Thursday, December 30, 2010

Marion, Ohio 43302

*Disclaimer: This blog is not a shot at anyone. Do not take anything I say here personally or offensively. It is the truth, and it needs to be spelled out. I fear many people are unable to see this truth I speak. This has come after I went on a couple of dates with some amazing girls from Marion, however, I realized how narrowed their view of the world was. It made me look into other people from Marion; my friends, my family and others that dwell in this once striving steel town.

I come from a place that I neither adore nor loath. I suppose neutrality is the best way to describe how I feel about good old Marion, Ohio. This place has a mysterious power. The gravitational pull has the ability to bring you in. The black hole effect won't allow you to escape. Allow me to enlighten you to this realism.

Everywhere I look I notice a common trend to "Marionaires." They stick together. The people run in packs like wolves and fly to their common destination like a flock of birds. This isn't necessarily a bad a attribute. This shows loyalty and strong companionship.

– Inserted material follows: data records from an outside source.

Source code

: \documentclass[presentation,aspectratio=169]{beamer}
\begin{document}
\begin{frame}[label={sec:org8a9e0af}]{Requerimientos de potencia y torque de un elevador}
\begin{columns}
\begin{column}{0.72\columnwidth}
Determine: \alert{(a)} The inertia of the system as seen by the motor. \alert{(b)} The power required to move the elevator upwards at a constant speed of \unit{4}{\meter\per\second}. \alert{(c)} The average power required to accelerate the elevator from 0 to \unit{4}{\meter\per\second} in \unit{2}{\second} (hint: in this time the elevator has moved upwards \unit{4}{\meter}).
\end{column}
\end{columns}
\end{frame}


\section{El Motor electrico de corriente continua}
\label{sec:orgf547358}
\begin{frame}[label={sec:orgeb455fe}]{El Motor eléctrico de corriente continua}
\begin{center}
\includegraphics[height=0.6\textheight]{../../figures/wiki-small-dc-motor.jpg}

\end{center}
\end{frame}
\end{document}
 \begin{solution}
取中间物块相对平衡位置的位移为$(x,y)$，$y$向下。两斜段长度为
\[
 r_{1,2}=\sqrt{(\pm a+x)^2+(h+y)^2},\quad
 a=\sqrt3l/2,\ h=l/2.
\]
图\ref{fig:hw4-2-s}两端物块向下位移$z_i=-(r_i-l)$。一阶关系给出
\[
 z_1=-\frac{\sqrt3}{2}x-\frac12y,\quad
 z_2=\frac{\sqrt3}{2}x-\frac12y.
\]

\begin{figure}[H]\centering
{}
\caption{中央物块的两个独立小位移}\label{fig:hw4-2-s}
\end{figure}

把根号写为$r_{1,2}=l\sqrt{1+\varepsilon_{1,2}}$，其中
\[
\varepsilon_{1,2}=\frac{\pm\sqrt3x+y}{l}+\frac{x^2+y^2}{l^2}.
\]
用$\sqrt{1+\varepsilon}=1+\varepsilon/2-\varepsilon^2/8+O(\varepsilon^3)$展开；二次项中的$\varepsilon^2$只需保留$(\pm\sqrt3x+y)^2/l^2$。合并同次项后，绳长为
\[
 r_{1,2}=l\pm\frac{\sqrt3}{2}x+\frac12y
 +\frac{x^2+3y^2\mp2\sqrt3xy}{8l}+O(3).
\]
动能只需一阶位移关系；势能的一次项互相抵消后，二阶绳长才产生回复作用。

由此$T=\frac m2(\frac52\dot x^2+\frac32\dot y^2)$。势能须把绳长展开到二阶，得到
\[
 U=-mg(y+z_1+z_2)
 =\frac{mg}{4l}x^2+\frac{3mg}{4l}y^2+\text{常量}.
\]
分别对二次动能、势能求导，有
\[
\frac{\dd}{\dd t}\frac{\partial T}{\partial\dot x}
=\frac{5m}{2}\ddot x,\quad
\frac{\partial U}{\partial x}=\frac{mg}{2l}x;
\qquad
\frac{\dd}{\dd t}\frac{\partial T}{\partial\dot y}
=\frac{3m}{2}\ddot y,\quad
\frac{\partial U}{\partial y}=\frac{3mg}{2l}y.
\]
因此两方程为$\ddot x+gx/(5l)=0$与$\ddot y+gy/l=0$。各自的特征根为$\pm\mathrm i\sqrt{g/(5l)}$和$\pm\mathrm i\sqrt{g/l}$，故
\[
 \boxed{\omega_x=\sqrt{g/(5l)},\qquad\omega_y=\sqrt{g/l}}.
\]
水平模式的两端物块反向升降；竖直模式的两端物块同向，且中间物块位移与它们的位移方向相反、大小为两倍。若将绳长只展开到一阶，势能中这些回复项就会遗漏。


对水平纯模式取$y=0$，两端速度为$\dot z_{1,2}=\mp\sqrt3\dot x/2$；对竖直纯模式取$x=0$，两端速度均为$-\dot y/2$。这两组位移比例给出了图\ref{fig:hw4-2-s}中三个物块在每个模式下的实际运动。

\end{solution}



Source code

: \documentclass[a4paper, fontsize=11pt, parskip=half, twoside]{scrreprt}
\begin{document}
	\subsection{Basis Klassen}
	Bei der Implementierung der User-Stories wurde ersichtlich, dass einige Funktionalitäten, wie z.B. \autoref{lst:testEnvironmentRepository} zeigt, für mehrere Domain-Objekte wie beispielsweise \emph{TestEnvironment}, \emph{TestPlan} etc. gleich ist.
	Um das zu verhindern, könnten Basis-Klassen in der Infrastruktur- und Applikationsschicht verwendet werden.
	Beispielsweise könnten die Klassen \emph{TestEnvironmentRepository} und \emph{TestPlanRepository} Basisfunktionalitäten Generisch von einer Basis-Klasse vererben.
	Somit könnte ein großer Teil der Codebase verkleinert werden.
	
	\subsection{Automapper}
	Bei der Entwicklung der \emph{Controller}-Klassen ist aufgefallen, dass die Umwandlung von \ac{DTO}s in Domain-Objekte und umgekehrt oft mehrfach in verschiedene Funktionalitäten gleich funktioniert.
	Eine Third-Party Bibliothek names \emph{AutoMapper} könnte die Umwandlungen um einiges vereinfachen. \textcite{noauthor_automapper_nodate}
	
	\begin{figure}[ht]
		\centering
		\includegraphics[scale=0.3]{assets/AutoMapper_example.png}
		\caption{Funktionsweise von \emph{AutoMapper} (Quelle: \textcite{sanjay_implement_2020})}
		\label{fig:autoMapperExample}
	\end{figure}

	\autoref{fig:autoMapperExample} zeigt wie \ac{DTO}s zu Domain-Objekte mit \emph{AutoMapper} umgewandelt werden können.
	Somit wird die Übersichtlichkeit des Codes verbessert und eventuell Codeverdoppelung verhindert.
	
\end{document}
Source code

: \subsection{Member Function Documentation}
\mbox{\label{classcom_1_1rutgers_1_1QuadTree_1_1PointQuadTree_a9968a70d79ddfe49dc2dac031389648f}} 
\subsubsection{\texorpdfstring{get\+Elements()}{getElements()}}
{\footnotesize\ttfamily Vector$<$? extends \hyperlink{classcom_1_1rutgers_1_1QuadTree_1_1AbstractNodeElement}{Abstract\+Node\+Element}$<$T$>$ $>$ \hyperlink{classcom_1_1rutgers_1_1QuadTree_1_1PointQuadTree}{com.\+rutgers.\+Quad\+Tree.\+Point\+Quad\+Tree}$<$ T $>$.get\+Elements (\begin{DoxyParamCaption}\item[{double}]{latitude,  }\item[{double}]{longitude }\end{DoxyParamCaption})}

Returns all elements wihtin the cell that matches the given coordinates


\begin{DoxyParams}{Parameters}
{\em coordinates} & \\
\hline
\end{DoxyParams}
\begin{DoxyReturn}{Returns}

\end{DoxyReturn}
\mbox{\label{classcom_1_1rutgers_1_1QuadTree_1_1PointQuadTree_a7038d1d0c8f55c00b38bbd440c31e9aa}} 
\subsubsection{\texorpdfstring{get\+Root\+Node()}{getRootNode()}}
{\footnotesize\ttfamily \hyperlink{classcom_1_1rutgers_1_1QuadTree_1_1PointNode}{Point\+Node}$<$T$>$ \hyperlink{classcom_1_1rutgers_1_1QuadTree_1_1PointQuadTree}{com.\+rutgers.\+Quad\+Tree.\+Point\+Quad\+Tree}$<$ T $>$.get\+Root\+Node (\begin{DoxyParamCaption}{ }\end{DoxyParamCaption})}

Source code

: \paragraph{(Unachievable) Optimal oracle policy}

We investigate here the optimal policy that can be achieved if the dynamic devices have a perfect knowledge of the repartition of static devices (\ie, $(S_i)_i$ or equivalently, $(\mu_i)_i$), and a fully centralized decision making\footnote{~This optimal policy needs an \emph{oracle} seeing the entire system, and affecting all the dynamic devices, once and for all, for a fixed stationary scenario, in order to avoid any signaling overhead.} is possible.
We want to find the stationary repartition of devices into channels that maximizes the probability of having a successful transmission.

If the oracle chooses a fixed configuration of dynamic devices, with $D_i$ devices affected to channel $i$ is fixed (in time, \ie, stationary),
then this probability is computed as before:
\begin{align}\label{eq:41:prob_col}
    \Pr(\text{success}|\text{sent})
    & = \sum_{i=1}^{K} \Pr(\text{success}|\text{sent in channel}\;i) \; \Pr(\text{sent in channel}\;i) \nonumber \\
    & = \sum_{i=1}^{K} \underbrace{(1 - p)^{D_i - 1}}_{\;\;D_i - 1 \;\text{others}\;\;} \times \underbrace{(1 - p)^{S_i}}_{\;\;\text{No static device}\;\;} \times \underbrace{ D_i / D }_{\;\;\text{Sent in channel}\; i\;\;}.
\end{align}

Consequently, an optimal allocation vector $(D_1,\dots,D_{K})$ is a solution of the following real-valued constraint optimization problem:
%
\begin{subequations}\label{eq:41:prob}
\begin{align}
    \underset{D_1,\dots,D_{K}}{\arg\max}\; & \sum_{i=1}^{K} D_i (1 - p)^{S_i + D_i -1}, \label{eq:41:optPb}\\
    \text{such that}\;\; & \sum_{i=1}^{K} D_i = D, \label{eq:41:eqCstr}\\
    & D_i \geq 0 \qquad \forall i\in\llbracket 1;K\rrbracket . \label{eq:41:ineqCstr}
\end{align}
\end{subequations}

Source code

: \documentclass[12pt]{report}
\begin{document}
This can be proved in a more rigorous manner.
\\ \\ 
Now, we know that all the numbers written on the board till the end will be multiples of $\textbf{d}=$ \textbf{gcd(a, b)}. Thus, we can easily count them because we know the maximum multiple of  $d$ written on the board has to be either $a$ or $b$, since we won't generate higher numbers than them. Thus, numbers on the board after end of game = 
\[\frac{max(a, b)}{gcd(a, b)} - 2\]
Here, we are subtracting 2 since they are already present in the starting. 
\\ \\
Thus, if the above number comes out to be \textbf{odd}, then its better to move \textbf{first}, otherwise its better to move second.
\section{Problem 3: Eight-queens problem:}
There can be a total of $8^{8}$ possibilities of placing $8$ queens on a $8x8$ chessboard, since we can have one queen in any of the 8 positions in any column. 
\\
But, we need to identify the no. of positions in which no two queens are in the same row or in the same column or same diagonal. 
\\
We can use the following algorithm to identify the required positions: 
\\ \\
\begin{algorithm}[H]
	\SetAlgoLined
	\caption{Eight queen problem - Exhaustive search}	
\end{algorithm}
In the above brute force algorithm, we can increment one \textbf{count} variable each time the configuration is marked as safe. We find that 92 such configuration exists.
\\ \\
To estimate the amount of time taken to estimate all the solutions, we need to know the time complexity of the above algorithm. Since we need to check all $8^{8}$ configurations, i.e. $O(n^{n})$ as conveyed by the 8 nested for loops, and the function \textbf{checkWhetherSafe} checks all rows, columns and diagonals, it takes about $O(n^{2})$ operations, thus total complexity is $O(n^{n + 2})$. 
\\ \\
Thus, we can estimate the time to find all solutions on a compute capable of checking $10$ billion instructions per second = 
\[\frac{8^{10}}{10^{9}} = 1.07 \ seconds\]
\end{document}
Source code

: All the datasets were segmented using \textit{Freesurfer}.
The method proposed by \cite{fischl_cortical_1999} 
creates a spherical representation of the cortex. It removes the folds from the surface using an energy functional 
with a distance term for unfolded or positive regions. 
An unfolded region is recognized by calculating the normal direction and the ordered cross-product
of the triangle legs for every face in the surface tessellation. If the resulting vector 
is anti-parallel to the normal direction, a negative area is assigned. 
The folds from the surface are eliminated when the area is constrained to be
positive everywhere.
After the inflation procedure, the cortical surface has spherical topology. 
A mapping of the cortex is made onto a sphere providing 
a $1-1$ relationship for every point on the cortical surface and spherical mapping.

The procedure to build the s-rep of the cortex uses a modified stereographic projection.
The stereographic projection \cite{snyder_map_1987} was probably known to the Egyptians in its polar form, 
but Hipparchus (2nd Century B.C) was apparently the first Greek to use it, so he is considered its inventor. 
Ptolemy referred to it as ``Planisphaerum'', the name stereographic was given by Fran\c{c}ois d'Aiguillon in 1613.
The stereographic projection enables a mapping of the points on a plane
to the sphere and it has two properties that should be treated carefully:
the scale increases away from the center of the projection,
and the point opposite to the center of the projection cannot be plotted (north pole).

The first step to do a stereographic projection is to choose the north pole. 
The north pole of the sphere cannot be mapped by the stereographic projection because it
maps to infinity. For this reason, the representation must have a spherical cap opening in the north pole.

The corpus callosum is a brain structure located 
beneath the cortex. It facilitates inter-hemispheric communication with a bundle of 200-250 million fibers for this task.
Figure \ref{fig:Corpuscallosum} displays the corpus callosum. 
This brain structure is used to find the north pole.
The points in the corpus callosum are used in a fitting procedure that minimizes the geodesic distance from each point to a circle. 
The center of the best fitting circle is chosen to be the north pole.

However, one thing I have learned, if you aren't connecting with new people, you aren't really living. There are 35,000 or so people in Marion compared to the almost 7,000,000,000 people worldwide. How can one jump to the conclusion that those the people they grew up with are the only people worth their time?

There should be other groups of people, like those that experience college with you (the people that see you change from a teenager to an adolescent), or those that you work with (the people that see you change into an adult), or even that special someone you are supposed to grow old and have kids with. For those that reside in Marion, they grow up together, they go to OSU-Marion together, they transfer to OSU Main together, they return to Marion together. I want to ask, do you not realize there is a whole world out there?

There are experiences and adventures that your limited mind cannot even fathom.My advice is to leave this place, and don't look back immediately, especially not after the first glance of adversity. Go do things you've always wanted to do: backpack through Europe, road trip, spend time volunteering in a third world country, do something! If you fully decide that Marion is where your heart resides, then come back. I assure your friends will still be there for you.

The problem is that people are here. They see their friends and quickly reminisce about high school days where things were simple and safe. No fear of the real world. All you had to care about is who was cool, where the party was on Friday night, and who is hooking up with who. The place turned into high school cliches where athletes were kings and queens, their friends the upper class, and the "geeks/nerds" were people the former two would not acknowledge. The black hole effect sucks one in, without a chance for escape.

The people get stuck here, yet they always complain. Conversations are peppered with a bout of cynical dialog about something I can never figure out. I have been hearing about it for the 6 months I have been home since leaving Columbus. If people aren't complaining about how boring this place is, then its how their high school team did not win, or about their dead end job, the corruption of high school boards, the downfall of the community health system, the crime, the everlasting drug problem, etc. The community loves the high school they came from, yet no county school can pass a levy. It's a shame.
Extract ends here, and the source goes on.